Segment Open
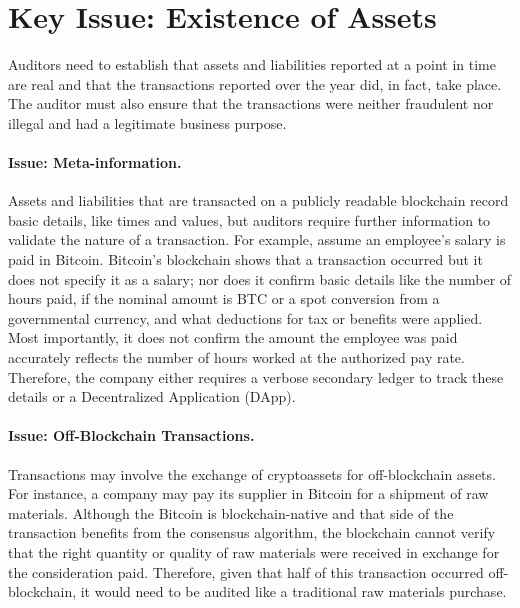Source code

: \section{Key Issue: Existence of Assets}

Auditors need to establish that assets and liabilities reported at a point in time are real and that the transactions reported over the year did, in fact, take place. The auditor must also ensure that the transactions were neither fraudulent nor illegal and had a legitimate business purpose.  

\paragraph{Issue: Meta-information.} Assets and liabilities that are transacted on a publicly readable blockchain record basic details, like times and values, but auditors require further information to validate the nature of a transaction. For example, assume an employee{'}s salary is paid in Bitcoin. Bitcoin{'}s blockchain shows that a transaction occurred but it does not specify it as a salary; nor does it confirm basic details like the number of hours paid, if the nominal amount is BTC or a spot conversion from a governmental currency, and what deductions for tax or benefits were applied. Most importantly, it does not confirm the amount the employee was paid accurately reflects the number of hours worked at the authorized pay rate. Therefore, the company either requires a verbose secondary ledger to track these details or a Decentralized Application (DApp).

\paragraph{Issue: Off-Blockchain Transactions.} Transactions may involve the exchange of cryptoassets for off-blockchain assets. For instance, a company may pay its supplier in Bitcoin for a shipment of raw materials. Although the Bitcoin is blockchain-native and that side of the transaction benefits from the consensus algorithm, the blockchain cannot verify that the right quantity or quality of raw materials were received in exchange for the consideration paid. Therefore, given that half of this transaction occurred off-blockchain, it would need to be audited like a traditional raw materials purchase. 

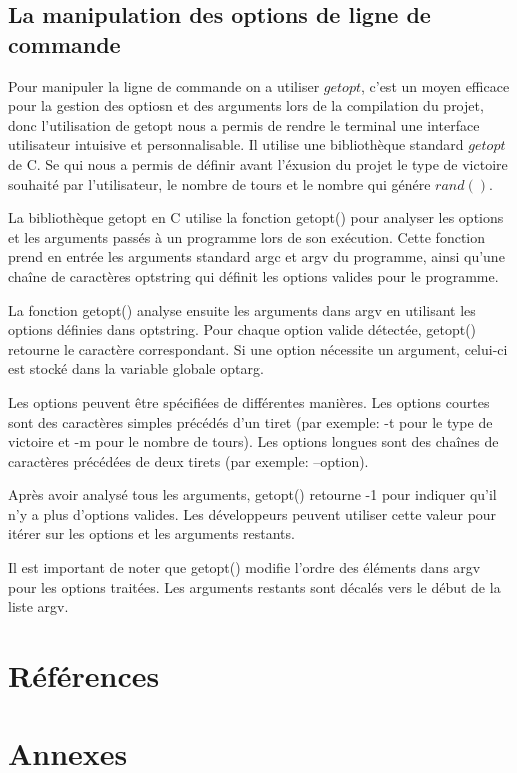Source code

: \documentclass[a4paper]{article}
\begin{document}
\subsection{La manipulation des options de ligne de commande}


Pour manipuler la ligne de commande on a utiliser $getopt$, c'est un moyen efficace pour la gestion des optiosn et des arguments lors de la compilation du projet, donc l'utilisation de getopt nous a permis de rendre le terminal une interface utilisateur intuisive et personnalisable. Il utilise une bibliothèque standard $getopt$ de C. Se qui nous a permis de définir avant l'éxusion du projet le type de victoire souhaité par l'utilisateur, le nombre de tours et le nombre qui génére $rand()$. 

La bibliothèque getopt en C utilise la fonction getopt() pour analyser les options et les arguments passés à un programme lors de son exécution. Cette fonction prend en entrée les arguments standard argc et argv du programme, ainsi qu'une chaîne de caractères optstring qui définit les options valides pour le programme.

La fonction getopt() analyse ensuite les arguments dans argv en utilisant les options définies dans optstring. Pour chaque option valide détectée, getopt() retourne le caractère correspondant. Si une option nécessite un argument, celui-ci est stocké dans la variable globale optarg.

Les options peuvent être spécifiées de différentes manières. Les options courtes sont des caractères simples précédés d'un tiret (par exemple: -t pour le type de victoire et -m pour le nombre de tours). Les options longues sont des chaînes de caractères précédées de deux tirets (par exemple: --option).

Après avoir analysé tous les arguments, getopt() retourne -1 pour indiquer qu'il n'y a plus d'options valides. Les développeurs peuvent utiliser cette valeur pour itérer sur les options et les arguments restants.

Il est important de noter que getopt() modifie l'ordre des éléments dans argv pour les options traitées. Les arguments restants sont décalés vers le début de la liste argv.

\section{Références}


\section{Annexes}
\end{document}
Segment Closed
Set down exactly the line with "La fonction getopt() analyse" and each line after it up to the end of the records, adding nothing.

--- WRITTEN ANSWER ---
La fonction getopt() analyse ensuite les arguments dans argv en utilisant les options définies dans optstring. Pour chaque option valide détectée, getopt() retourne le caractère correspondant. Si une option nécessite un argument, celui-ci est stocké dans la variable globale optarg.

Les options peuvent être spécifiées de différentes manières. Les options courtes sont des caractères simples précédés d'un tiret (par exemple: -t pour le type de victoire et -m pour le nombre de tours). Les options longues sont des chaînes de caractères précédées de deux tirets (par exemple: --option).

Après avoir analysé tous les arguments, getopt() retourne -1 pour indiquer qu'il n'y a plus d'options valides. Les développeurs peuvent utiliser cette valeur pour itérer sur les options et les arguments restants.

Il est important de noter que getopt() modifie l'ordre des éléments dans argv pour les options traitées. Les arguments restants sont décalés vers le début de la liste argv.

\section{Références}


\section{Annexes}
\end{document}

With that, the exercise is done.